Data records
============================================================
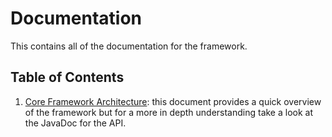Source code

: # Documentation
This contains all of the documentation for the framework.

## Table of Contents

1. [Core Framework Architecture](./core_framework_architecture.md): this document provides a quick overview of the framework but for a more in depth understanding take a look at the JavaDoc for the API.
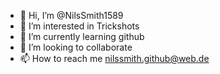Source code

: - 👋 Hi, I’m @NilsSmith1589
- 👀 I’m interested in Trickshots
- 🌱 I’m currently learning github
- 💞️ I’m looking to collaborate 
- 📫 How to reach me nilssmith.github@web.de

<!---
NilsSmith1589/NilsSmith1589 is a ✨ special ✨ repository because its `README.md` (this file) appears on your GitHub profile.
You can click the Preview link to take a look at your changes.
--->
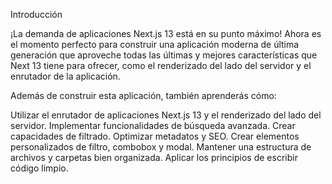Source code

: Introducción

¡La demanda de aplicaciones Next.js 13 está en su punto máximo! Ahora es el momento perfecto para construir una aplicación moderna de última generación que aproveche todas las últimas y mejores características que Next 13 tiene para ofrecer, como el renderizado del lado del servidor y el enrutador de la aplicación.


Además de construir esta aplicación, también aprenderás cómo:


Utilizar el enrutador de aplicaciones Next.js 13 y el renderizado del lado del servidor.
Implementar funcionalidades de búsqueda avanzada.
Crear capacidades de filtrado.
Optimizar metadatos y SEO.
Crear elementos personalizados de filtro, combobox y modal.
Mantener una estructura de archivos y carpetas bien organizada.
Aplicar los principios de escribir código limpio.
============================================================
**ABOUT THIS TASK**
The string "framework": state how many lines above contain it, giving nothing but the number.

**SOLUTION FOR THIS TASK**
2